Por un lado está Gabriel Boric, representa a la nueva izquierda surgida tras las grandes protestas estudiantiles de 2011 y en coalición con el Partido Comunista bajo el conglomerado Apruebo Dignidad, encarna las expectativas de un Chile más horizontal, con acceso a salud, vivienda y educación garantizado, mayor presupuesto para cultura, con cambio en el modelo de pensiones, impuestos a las grandes fortunas y potenciando la ciencia y las energías renovables por sobre el extractivismo. Es decir, un gobierno en sintonía con el proceso constituyente en curso, que él mismo ayudó a sellar con el Acuerdo por la Paz en noviembre de 2019 tras un mes de intenso Estallido Social en el país y donde, un año después, casi un ochenta por ciento de los chilenos votó por enterrar la constitución de 1980, la de la Dictadura.

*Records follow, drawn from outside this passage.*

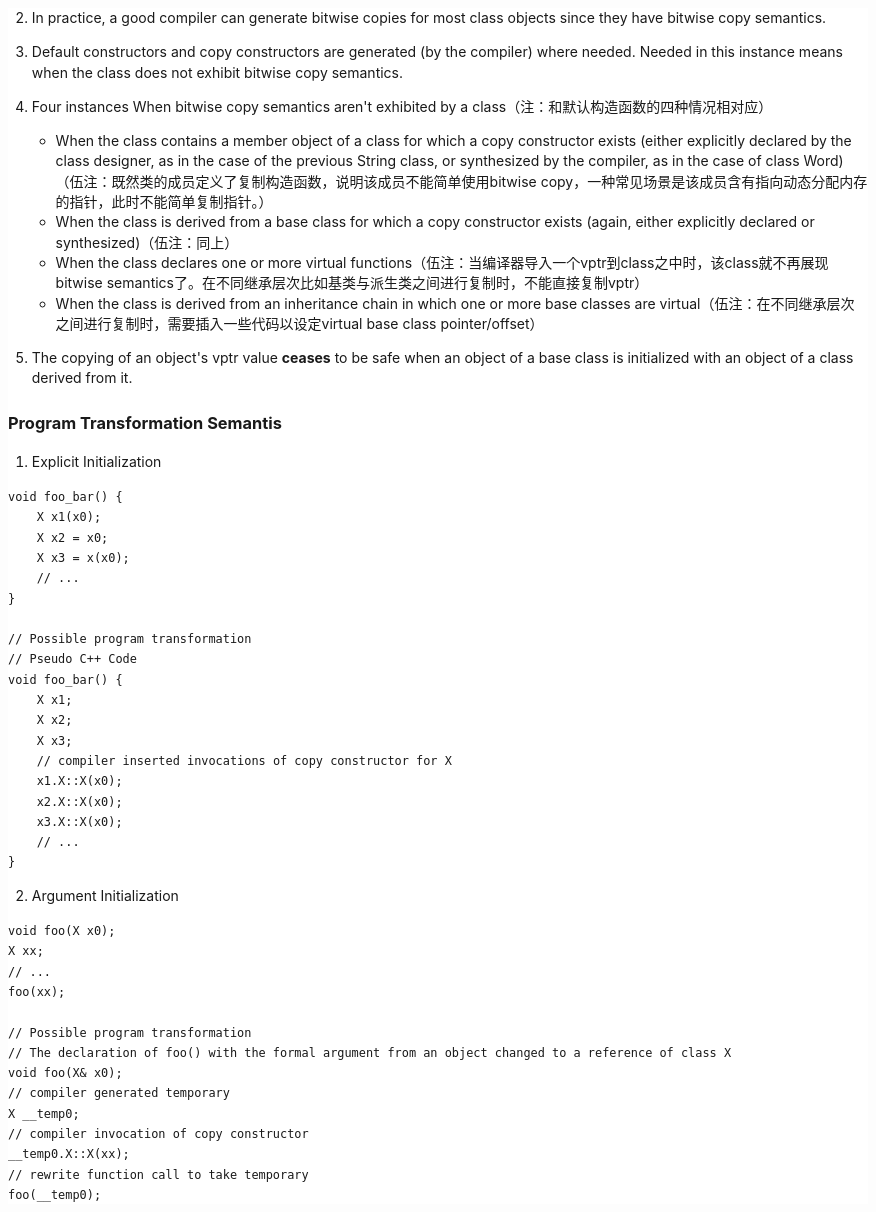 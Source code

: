 2. In practice, a good compiler can generate bitwise copies for most class objects since they have bitwise copy semantics.

3. Default constructors and copy constructors are generated (by the compiler) where needed. Needed in this instance means when the class does not exhibit bitwise copy semantics.

4. Four instances When bitwise copy semantics aren't exhibited by a class（注：和默认构造函数的四种情况相对应）
    - When the class contains a member object of a class for which a copy constructor exists (either explicitly declared by the class designer, as in the case of the previous String class, or synthesized by the compiler, as in the case of class Word)（伍注：既然类的成员定义了复制构造函数，说明该成员不能简单使用bitwise copy，一种常见场景是该成员含有指向动态分配内存的指针，此时不能简单复制指针。）
    - When the class is derived from a base class for which a copy constructor exists (again, either explicitly declared or synthesized)（伍注：同上）
    - When the class declares one or more virtual functions（伍注：当编译器导入一个vptr到class之中时，该class就不再展现bitwise semantics了。在不同继承层次比如基类与派生类之间进行复制时，不能直接复制vptr）
    - When the class is derived from an inheritance chain in which one or more base classes are virtual（伍注：在不同继承层次之间进行复制时，需要插入一些代码以设定virtual base class pointer/offset）

5. The copying of an object's vptr value **ceases** to be safe when an object of a base class is initialized with an object of a class derived from it.

### Program Transformation Semantis

1. Explicit Initialization
```
void foo_bar() {
    X x1(x0);
    X x2 = x0;
    X x3 = x(x0);
    // ...
}

// Possible program transformation
// Pseudo C++ Code
void foo_bar() {
    X x1;
    X x2;
    X x3;
    // compiler inserted invocations of copy constructor for X
    x1.X::X(x0);
    x2.X::X(x0);
    x3.X::X(x0);
    // ...
}
```

2. Argument Initialization
```
void foo(X x0);
X xx;
// ...
foo(xx);

// Possible program transformation
// The declaration of foo() with the formal argument from an object changed to a reference of class X
void foo(X& x0);
// compiler generated temporary
X __temp0;
// compiler invocation of copy constructor
__temp0.X::X(xx);
// rewrite function call to take temporary
foo(__temp0);
```
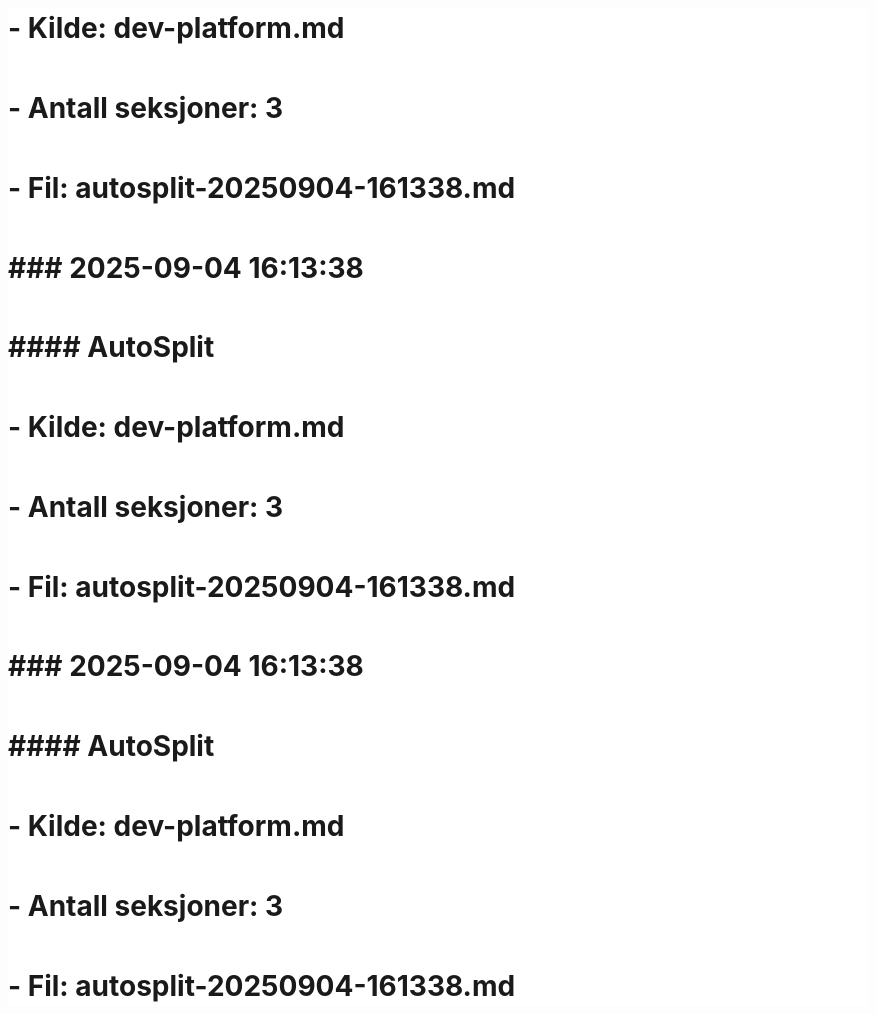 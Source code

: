 # \- Kilde: dev-platform.md

# \- Antall seksjoner: 3

# \- Fil: autosplit-20250904-161338.md

#

#

#

#

# \### 2025-09-04 16:13:38

# \#### AutoSplit

# \- Kilde: dev-platform.md

# \- Antall seksjoner: 3

# \- Fil: autosplit-20250904-161338.md

#

#

#

#

# \### 2025-09-04 16:13:38

# \#### AutoSplit

# \- Kilde: dev-platform.md

# \- Antall seksjoner: 3

# \- Fil: autosplit-20250904-161338.md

Por el otro, José Antonio Kast, en cambio, encarna la visión conservadora y nostálgica de la disciplina y orden que alguna vez existió en el país. Es revelador que su primera aparición pública fue estando en la universidad, en la propaganda del “Sí”, la opción con que Pinochet quería mantenerse en el poder en el plebiscito y que se haya salido de la UDI —el partido del Jaime Guzmán, ideólogo de la dictadura— por no ser tan derechista, fundando el Partido Republicano. Y aunque ha intentado despegarse de la figura del Dictador, acercándose al mundo evangélico (su coalición se llama Frente Social Cristiano) el candidato ha reconocido púbicamente su simpatía por el Dictador en el contexto de su primera incursión electoral en 2017 donde obtuvo casi ocho por ciento de votos (“si estuviera vivo votaría por mí”). Su programa por otro lado se compromete básicamente a achicar el Estado, rebajarles los impuestos a las grandes empresas, cavar zanjas para evitar la migración ilegal y desplegar mayores fuerzas de seguridad en la Araucanía.